Pre-lecture diagrams help students take better notes, learn more

Lecture-based learning can be challenging for students who have difficulty building mental models for the organization of new information, but providing diagrams and other supporting material in advance of the lecture can help them overcome these hurdles, suggests new research from Washington University in St. Louis. (Credit: Shutterstock)

Providing students with illustrative diagrams showing relationships among key concepts to be discussed in a lecture can boost student learning and recall, especially for students who have difficulty organizing bits and pieces of related information into a cohesive mental framework, suggests a new study from psychologists at Washington University in St. Louis.

“Teachers need to understand that providing supportive material in advance can make a big difference in helping students grasp and lock in key concepts presented in a lecture,” said study co-author Mark McDaniel, PhD, a professor of psychology in Arts & Sciences and co-director of the university’s Center for Integrative Research on Cognition, Learning, and Education.

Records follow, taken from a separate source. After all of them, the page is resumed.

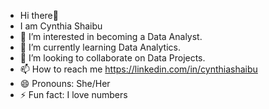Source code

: - Hi there👋 
- I am Cynthia Shaibu
- 👀 I’m interested in becoming a Data Analyst.
- 🌱 I’m currently learning Data Analytics.
- 💞️ I’m looking to collaborate on Data Projects.
- 📫 How to reach me https://linkedin.com/in/cynthiashaibu
- 😄 Pronouns: She/Her
- ⚡ Fun fact: I love numbers

<!---
Iyeomabosco/Iyeomabosco is a ✨ special ✨ repository because its `README.md` (this file) appears on your GitHub profile.
You can click the Preview link to take a look at your changes.
--->
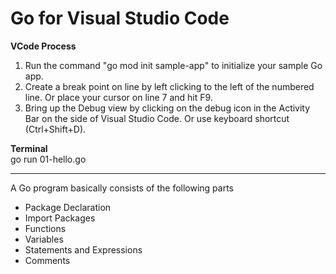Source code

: # Go for Visual Studio Code
<b>VCode Process</b>
<ol>
<li>Run the command "go mod init sample-app" to initialize your sample Go app.</li>
<li>Create a break point on line by left clicking to the left of the numbered line. Or place your cursor on line 7 and hit F9.</li>
<li>Bring up the Debug view by clicking on the debug icon in the Activity Bar on the side of Visual Studio Code. Or use keyboard shortcut (Ctrl+Shift+D).</li>
</ol>

<b>Terminal</b><br>
go run 01-hello.go<br>
<hr>
A Go program basically consists of the following parts<br>
<ul>
<li>Package Declaration</li>
<li>Import Packages</li>
<li>Functions</li>
<li>Variables</li>
<li>Statements and Expressions</li>
<li>Comments</li>
</ul>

“Some students are very good at building these mental frameworks on their own, but others struggle with the process, and it’s those students who will benefit most from getting extra support in advance of the lecture,” McDaniel said. “It shows them a basic framework or model of the concept that they can begin building in their minds.”

Published in the June issue of the Journal of Applied Research in Memory and Cognition, the study’s lead author is Dung Bui, PhD, a recent graduate of the psychology doctoral program at Washington University.

The findings show how success in learning can be linked to important individual differences in how our minds process information — differences that educators should consider, McDaniel said.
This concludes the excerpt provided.